Recorded information Start Marker
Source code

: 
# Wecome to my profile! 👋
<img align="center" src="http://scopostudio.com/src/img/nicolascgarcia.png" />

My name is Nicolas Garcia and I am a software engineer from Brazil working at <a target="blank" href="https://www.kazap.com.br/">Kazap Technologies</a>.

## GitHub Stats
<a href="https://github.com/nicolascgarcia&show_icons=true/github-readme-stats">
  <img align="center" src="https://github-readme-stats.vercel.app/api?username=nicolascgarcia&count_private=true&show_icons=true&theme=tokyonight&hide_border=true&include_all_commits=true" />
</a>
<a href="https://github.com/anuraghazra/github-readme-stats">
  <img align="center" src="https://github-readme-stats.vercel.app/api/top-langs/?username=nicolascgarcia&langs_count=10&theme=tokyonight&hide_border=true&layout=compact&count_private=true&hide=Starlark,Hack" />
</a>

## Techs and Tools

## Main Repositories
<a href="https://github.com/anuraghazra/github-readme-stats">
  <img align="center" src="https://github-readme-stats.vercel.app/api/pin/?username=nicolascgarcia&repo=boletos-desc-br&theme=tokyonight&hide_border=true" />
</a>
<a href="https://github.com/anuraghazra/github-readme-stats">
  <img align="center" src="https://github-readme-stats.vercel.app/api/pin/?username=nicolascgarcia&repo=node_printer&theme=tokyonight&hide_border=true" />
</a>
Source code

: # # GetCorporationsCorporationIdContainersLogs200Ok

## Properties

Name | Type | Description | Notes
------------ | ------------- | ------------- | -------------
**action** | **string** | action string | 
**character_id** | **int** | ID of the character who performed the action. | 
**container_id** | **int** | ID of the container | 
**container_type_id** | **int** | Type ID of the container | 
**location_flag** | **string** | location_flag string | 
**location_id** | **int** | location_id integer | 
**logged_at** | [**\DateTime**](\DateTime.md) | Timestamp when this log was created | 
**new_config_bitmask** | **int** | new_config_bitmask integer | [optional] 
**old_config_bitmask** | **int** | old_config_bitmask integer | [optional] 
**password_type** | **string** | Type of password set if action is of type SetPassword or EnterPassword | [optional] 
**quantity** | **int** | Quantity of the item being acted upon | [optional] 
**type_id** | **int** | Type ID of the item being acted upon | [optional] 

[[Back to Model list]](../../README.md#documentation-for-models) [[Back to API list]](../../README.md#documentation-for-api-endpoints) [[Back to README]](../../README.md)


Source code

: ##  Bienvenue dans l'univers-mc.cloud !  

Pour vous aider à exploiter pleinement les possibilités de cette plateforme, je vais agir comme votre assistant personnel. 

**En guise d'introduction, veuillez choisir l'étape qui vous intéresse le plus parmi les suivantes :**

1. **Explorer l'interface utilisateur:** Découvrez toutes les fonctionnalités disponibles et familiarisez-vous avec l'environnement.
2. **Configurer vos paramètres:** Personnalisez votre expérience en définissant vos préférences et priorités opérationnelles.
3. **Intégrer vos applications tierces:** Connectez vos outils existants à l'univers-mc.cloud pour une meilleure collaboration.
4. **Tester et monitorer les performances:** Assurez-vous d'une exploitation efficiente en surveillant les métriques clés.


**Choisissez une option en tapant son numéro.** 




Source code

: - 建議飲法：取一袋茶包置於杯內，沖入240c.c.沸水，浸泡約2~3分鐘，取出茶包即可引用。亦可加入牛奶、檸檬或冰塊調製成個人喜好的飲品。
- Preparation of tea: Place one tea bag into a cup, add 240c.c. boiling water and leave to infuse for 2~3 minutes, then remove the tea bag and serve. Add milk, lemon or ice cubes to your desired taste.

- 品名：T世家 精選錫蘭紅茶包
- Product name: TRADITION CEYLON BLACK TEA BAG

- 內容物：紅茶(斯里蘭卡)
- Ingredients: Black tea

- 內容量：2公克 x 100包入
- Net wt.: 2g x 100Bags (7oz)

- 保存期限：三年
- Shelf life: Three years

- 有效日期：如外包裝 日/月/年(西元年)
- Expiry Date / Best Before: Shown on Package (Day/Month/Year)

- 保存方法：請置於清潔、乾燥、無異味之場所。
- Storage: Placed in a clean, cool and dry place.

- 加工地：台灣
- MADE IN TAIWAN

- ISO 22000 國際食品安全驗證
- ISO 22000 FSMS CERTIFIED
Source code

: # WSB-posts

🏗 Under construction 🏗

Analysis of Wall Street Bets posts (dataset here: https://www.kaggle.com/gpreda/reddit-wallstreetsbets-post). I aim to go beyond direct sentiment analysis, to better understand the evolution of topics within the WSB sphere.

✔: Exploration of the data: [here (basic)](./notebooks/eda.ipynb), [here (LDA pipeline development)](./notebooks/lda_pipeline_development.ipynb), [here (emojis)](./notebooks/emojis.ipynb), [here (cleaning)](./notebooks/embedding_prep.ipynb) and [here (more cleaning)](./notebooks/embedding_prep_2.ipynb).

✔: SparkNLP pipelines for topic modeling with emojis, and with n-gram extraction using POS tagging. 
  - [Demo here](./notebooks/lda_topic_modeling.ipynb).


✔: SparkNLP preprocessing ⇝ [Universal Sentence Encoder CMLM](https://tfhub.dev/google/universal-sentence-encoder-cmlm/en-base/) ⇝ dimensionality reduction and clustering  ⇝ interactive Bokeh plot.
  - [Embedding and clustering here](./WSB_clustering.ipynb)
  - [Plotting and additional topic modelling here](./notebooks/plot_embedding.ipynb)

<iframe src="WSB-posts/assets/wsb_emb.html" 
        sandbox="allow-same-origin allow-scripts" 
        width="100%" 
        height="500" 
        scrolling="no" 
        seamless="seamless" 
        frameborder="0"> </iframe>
Recorded information End Marker
Recorded information Start Marker
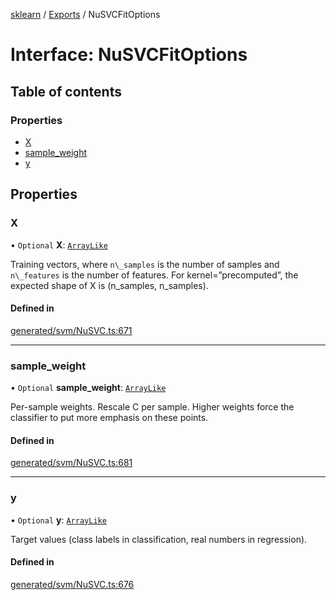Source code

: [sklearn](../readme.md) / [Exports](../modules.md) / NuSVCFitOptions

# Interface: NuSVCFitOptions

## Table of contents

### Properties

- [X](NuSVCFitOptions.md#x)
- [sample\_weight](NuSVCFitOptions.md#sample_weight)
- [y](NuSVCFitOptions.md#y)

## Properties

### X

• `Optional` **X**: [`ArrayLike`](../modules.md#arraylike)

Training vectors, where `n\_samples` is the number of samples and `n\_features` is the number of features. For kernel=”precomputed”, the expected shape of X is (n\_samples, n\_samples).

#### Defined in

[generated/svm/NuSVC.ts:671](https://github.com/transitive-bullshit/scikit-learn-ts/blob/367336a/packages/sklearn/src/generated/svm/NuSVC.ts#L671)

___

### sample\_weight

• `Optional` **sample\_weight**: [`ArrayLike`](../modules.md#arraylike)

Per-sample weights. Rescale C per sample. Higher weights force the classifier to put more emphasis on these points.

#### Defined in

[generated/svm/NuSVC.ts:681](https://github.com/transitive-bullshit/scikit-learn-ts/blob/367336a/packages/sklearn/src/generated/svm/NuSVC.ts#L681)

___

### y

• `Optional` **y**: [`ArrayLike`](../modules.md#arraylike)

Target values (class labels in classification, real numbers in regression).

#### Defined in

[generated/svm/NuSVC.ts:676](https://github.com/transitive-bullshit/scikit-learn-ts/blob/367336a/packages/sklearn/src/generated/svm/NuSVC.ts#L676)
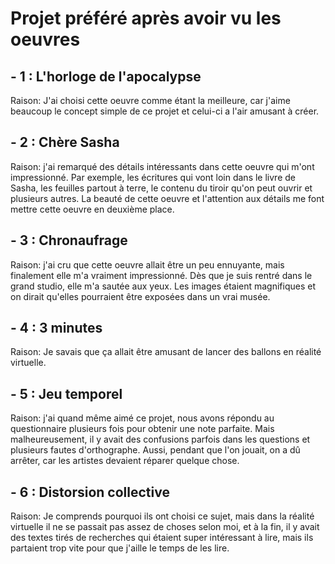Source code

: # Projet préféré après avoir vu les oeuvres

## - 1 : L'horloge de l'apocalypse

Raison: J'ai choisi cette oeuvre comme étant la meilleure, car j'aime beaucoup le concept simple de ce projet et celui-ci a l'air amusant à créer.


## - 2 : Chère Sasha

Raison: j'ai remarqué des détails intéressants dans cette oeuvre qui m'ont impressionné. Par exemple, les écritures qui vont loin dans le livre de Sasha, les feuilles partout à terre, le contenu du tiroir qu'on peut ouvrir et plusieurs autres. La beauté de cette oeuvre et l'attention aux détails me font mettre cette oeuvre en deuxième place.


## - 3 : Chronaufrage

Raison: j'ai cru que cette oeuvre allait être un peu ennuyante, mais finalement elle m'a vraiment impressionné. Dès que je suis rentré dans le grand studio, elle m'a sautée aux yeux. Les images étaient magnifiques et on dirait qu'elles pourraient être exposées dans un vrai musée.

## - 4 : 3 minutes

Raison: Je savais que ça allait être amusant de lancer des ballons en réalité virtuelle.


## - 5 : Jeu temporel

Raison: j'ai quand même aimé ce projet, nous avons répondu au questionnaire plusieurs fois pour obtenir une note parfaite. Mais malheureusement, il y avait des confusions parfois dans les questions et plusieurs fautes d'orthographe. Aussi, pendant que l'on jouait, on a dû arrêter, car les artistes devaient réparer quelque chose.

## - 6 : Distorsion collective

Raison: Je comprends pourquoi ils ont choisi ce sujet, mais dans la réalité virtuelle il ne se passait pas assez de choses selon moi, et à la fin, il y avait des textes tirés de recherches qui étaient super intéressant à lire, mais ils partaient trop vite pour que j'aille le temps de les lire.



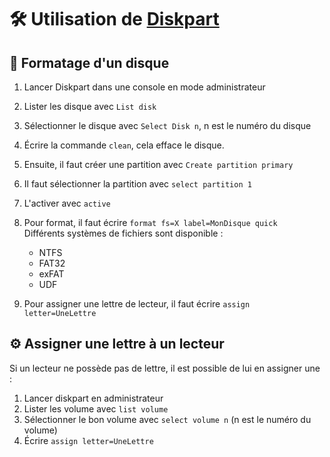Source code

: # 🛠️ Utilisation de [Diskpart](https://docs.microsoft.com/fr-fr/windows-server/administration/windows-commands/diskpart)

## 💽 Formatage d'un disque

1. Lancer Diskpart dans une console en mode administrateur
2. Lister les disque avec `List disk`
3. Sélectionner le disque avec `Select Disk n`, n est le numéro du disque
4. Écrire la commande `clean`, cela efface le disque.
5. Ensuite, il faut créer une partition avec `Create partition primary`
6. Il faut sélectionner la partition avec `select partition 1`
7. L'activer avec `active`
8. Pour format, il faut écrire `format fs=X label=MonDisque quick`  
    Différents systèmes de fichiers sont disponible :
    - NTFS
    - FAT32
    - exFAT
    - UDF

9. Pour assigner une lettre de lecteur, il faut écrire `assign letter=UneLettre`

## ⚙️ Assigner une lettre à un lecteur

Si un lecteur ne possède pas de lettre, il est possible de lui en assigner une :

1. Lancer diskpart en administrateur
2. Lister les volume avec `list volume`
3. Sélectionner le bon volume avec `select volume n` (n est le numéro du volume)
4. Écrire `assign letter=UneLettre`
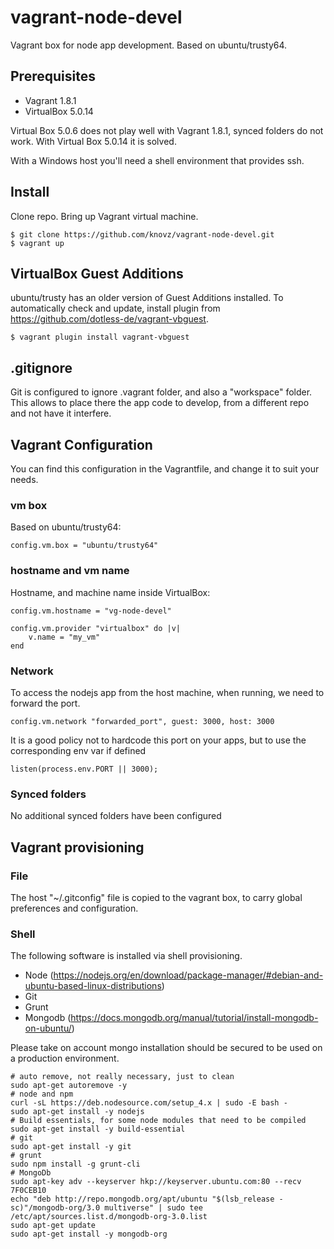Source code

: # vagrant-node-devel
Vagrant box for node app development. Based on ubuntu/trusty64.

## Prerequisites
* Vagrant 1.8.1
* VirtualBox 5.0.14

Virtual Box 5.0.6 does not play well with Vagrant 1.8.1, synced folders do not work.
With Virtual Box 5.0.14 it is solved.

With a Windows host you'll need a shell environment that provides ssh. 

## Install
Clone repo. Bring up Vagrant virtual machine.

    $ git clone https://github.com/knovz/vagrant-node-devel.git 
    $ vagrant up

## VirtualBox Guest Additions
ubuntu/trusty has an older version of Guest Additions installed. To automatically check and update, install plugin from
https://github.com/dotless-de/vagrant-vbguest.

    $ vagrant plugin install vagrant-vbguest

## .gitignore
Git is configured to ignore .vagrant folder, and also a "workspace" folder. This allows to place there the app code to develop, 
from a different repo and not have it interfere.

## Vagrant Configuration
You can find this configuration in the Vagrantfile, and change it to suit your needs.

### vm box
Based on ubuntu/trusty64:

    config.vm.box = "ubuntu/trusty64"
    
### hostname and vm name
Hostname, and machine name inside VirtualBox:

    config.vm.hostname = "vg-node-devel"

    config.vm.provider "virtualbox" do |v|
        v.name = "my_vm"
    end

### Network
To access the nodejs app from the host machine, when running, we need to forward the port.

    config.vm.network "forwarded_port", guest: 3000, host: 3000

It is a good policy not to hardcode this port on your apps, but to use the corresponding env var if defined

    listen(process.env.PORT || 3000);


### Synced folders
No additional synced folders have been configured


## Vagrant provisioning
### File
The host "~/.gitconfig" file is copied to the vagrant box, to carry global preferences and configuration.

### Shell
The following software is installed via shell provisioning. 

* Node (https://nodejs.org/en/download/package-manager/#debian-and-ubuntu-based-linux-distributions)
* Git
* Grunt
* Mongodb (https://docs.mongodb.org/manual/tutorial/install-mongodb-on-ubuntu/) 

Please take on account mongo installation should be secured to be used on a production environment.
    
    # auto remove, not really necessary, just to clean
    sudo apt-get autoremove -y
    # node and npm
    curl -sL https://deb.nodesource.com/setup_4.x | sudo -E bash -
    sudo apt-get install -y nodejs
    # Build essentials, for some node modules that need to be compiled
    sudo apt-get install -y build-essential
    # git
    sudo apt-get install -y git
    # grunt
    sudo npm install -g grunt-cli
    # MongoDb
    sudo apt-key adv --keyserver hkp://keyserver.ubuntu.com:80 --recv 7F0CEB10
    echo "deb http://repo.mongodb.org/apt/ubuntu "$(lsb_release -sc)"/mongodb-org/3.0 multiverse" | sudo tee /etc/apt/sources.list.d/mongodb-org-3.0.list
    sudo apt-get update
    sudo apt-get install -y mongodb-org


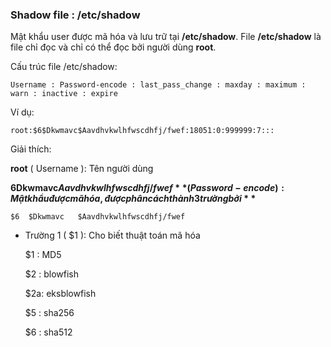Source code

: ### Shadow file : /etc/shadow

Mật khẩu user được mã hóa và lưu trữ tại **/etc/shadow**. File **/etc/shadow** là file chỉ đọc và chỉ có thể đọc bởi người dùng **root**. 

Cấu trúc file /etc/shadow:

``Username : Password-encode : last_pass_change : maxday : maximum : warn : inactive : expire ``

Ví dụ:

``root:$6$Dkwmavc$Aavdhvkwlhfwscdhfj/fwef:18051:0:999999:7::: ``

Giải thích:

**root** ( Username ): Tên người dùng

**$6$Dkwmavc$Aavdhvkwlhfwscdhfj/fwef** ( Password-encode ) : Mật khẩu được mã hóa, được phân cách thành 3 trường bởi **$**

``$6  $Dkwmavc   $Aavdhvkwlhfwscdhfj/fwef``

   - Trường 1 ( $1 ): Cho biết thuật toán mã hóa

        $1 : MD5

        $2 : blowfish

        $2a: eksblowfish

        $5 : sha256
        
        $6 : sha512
Recorded information End Marker
Exercise aim =>
Return each full line of the entries that contains the word "bullshit".

Solution =>
[generated/svm/NuSVC.ts:671](https://github.com/transitive-bullshit/scikit-learn-ts/blob/367336a/packages/sklearn/src/generated/svm/NuSVC.ts#L671)
[generated/svm/NuSVC.ts:681](https://github.com/transitive-bullshit/scikit-learn-ts/blob/367336a/packages/sklearn/src/generated/svm/NuSVC.ts#L681)
[generated/svm/NuSVC.ts:676](https://github.com/transitive-bullshit/scikit-learn-ts/blob/367336a/packages/sklearn/src/generated/svm/NuSVC.ts#L676)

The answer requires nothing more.